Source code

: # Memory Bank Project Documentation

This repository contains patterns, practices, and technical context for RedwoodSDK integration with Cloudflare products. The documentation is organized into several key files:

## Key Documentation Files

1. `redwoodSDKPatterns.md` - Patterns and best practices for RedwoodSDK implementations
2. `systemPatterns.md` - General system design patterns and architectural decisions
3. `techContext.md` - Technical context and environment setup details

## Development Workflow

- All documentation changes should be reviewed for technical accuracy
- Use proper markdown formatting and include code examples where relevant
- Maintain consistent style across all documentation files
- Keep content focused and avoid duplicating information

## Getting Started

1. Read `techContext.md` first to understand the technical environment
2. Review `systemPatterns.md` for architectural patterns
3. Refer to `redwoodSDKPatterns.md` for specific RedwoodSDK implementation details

***

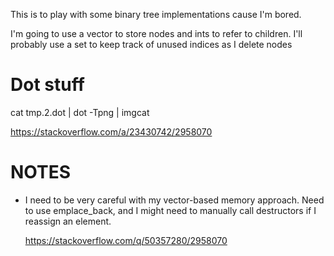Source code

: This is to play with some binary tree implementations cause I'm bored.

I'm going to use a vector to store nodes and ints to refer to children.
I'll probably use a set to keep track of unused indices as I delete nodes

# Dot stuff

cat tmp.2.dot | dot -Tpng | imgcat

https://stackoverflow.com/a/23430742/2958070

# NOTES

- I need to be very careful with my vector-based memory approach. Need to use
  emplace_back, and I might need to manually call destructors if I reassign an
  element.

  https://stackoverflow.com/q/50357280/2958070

***

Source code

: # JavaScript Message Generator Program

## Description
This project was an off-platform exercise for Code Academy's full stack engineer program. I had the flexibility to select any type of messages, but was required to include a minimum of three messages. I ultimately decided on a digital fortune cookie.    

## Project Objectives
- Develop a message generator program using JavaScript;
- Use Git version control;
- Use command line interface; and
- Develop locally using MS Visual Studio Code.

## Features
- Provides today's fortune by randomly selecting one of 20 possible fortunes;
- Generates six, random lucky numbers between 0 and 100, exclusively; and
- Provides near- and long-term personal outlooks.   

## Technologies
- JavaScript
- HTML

***

→ **What you have to do**
Print, from the entries above, the line with "https://stackoverflow.com/a/23430742/2958070", the line with "https://stackoverflow.com/q/50357280/2958070" and all lines between them, exactly and with nothing else.

→ **Task answer**
https://stackoverflow.com/a/23430742/2958070

# NOTES

- I need to be very careful with my vector-based memory approach. Need to use
  emplace_back, and I might need to manually call destructors if I reassign an
  element.

  https://stackoverflow.com/q/50357280/2958070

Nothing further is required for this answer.